*** Task material

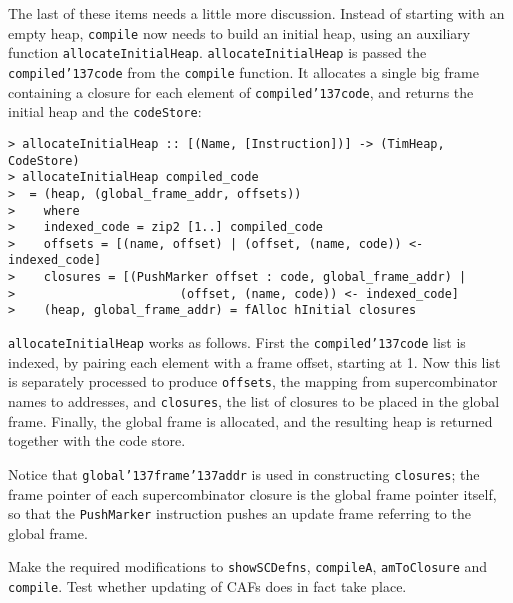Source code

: The last of these items needs a little more discussion.  Instead of
starting with an empty heap, \mbox{\tt compile} now needs to build an initial
heap, using an auxiliary function \mbox{\tt allocateInitialHeap}.
\mbox{\tt allocateInitialHeap} is passed the \mbox{\tt compiled{\char'137}code} from the \mbox{\tt compile}
function.  It allocates a single big frame containing a closure for
each element of \mbox{\tt compiled{\char'137}code}, and returns the initial heap and the
\mbox{\tt codeStore}:
\begin{verbatim}
> allocateInitialHeap :: [(Name, [Instruction])] -> (TimHeap, CodeStore)
> allocateInitialHeap compiled_code
>  = (heap, (global_frame_addr, offsets))
>    where
>    indexed_code = zip2 [1..] compiled_code
>    offsets = [(name, offset) | (offset, (name, code)) <- indexed_code]
>    closures = [(PushMarker offset : code, global_frame_addr) |
>                       (offset, (name, code)) <- indexed_code]
>    (heap, global_frame_addr) = fAlloc hInitial closures
\end{verbatim}
%
%
\mbox{\tt allocateInitialHeap} works as follows.  First the \mbox{\tt compiled{\char'137}code}
list is indexed, by pairing each element with a frame offset, starting
at 1.  Now this list is separately processed to produce \mbox{\tt offsets}, the
mapping from supercombinator names to addresses, and \mbox{\tt closures}, the
list of closures to be placed in the global frame.  Finally, the
global frame is allocated, and the resulting heap is returned together
with the code store.

Notice that \mbox{\tt global{\char'137}frame{\char'137}addr} is used in constructing \mbox{\tt closures};
the frame pointer of each supercombinator closure is the global frame
pointer itself, so that the \mbox{\tt PushMarker} instruction pushes an update
frame referring to the global frame.

\begin{exercise}
Make the required modifications to \mbox{\tt showSCDefns},
\mbox{\tt compileA}, \mbox{\tt amToClosure} and \mbox{\tt compile}.
Test whether updating of CAFs does in fact take place.
\end{exercise}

******

● Task to carry out: Write the lines out verbatim, from the one with "frame referring to the global frame." through the last line of the entries, and stop there.

● Solved exercise:
frame referring to the global frame.

\begin{exercise}
Make the required modifications to \mbox{\tt showSCDefns},
\mbox{\tt compileA}, \mbox{\tt amToClosure} and \mbox{\tt compile}.
Test whether updating of CAFs does in fact take place.
\end{exercise}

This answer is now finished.